> [DATASET RECORDS]:
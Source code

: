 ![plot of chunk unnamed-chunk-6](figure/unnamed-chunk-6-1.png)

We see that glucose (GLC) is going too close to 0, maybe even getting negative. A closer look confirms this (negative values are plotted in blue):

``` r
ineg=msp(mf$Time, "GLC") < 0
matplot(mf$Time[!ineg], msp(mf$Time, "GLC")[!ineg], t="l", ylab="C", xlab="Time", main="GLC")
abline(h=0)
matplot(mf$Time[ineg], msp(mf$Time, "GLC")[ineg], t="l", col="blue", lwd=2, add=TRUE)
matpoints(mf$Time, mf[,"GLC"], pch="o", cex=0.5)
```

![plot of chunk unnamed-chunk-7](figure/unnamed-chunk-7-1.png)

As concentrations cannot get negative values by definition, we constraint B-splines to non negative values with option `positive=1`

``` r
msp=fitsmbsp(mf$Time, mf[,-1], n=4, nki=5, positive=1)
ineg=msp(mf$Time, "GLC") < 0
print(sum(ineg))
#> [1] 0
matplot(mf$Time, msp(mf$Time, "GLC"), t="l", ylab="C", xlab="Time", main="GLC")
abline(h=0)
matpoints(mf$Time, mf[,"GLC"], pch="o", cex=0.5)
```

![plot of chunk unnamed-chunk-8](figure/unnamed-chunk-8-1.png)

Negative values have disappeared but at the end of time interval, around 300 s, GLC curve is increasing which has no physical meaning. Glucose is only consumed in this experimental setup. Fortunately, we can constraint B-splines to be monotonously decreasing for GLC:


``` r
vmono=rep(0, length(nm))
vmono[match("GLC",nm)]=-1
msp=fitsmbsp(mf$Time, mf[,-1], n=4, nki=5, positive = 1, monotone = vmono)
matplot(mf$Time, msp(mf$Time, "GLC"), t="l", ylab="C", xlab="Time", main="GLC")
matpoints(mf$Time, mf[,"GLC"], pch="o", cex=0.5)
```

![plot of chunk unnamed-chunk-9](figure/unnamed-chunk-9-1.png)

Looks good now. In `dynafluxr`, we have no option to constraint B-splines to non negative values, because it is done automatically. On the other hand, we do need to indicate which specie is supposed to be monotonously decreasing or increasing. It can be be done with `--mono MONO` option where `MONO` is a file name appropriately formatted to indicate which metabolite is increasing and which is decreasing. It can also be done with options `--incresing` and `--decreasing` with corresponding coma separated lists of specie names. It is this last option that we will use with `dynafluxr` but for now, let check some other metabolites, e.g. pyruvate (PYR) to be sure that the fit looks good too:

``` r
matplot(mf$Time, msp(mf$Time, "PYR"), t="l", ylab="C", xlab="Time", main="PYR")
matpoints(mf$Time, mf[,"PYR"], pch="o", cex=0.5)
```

> [THE TASK]: All of the material must be reproduced exactly.

> [OUTPUT OF THE TASK]:
Source code

: ![plot of chunk unnamed-chunk-6](figure/unnamed-chunk-6-1.png)

We see that glucose (GLC) is going too close to 0, maybe even getting negative. A closer look confirms this (negative values are plotted in blue):

``` r
ineg=msp(mf$Time, "GLC") < 0
matplot(mf$Time[!ineg], msp(mf$Time, "GLC")[!ineg], t="l", ylab="C", xlab="Time", main="GLC")
abline(h=0)
matplot(mf$Time[ineg], msp(mf$Time, "GLC")[ineg], t="l", col="blue", lwd=2, add=TRUE)
matpoints(mf$Time, mf[,"GLC"], pch="o", cex=0.5)
```

![plot of chunk unnamed-chunk-7](figure/unnamed-chunk-7-1.png)

As concentrations cannot get negative values by definition, we constraint B-splines to non negative values with option `positive=1`

``` r
msp=fitsmbsp(mf$Time, mf[,-1], n=4, nki=5, positive=1)
ineg=msp(mf$Time, "GLC") < 0
print(sum(ineg))
#> [1] 0
matplot(mf$Time, msp(mf$Time, "GLC"), t="l", ylab="C", xlab="Time", main="GLC")
abline(h=0)
matpoints(mf$Time, mf[,"GLC"], pch="o", cex=0.5)
```

![plot of chunk unnamed-chunk-8](figure/unnamed-chunk-8-1.png)

Negative values have disappeared but at the end of time interval, around 300 s, GLC curve is increasing which has no physical meaning. Glucose is only consumed in this experimental setup. Fortunately, we can constraint B-splines to be monotonously decreasing for GLC:


``` r
vmono=rep(0, length(nm))
vmono[match("GLC",nm)]=-1
msp=fitsmbsp(mf$Time, mf[,-1], n=4, nki=5, positive = 1, monotone = vmono)
matplot(mf$Time, msp(mf$Time, "GLC"), t="l", ylab="C", xlab="Time", main="GLC")
matpoints(mf$Time, mf[,"GLC"], pch="o", cex=0.5)
```

![plot of chunk unnamed-chunk-9](figure/unnamed-chunk-9-1.png)

Looks good now. In `dynafluxr`, we have no option to constraint B-splines to non negative values, because it is done automatically. On the other hand, we do need to indicate which specie is supposed to be monotonously decreasing or increasing. It can be be done with `--mono MONO` option where `MONO` is a file name appropriately formatted to indicate which metabolite is increasing and which is decreasing. It can also be done with options `--incresing` and `--decreasing` with corresponding coma separated lists of specie names. It is this last option that we will use with `dynafluxr` but for now, let check some other metabolites, e.g. pyruvate (PYR) to be sure that the fit looks good too:

``` r
matplot(mf$Time, msp(mf$Time, "PYR"), t="l", ylab="C", xlab="Time", main="PYR")
matpoints(mf$Time, mf[,"PYR"], pch="o", cex=0.5)
```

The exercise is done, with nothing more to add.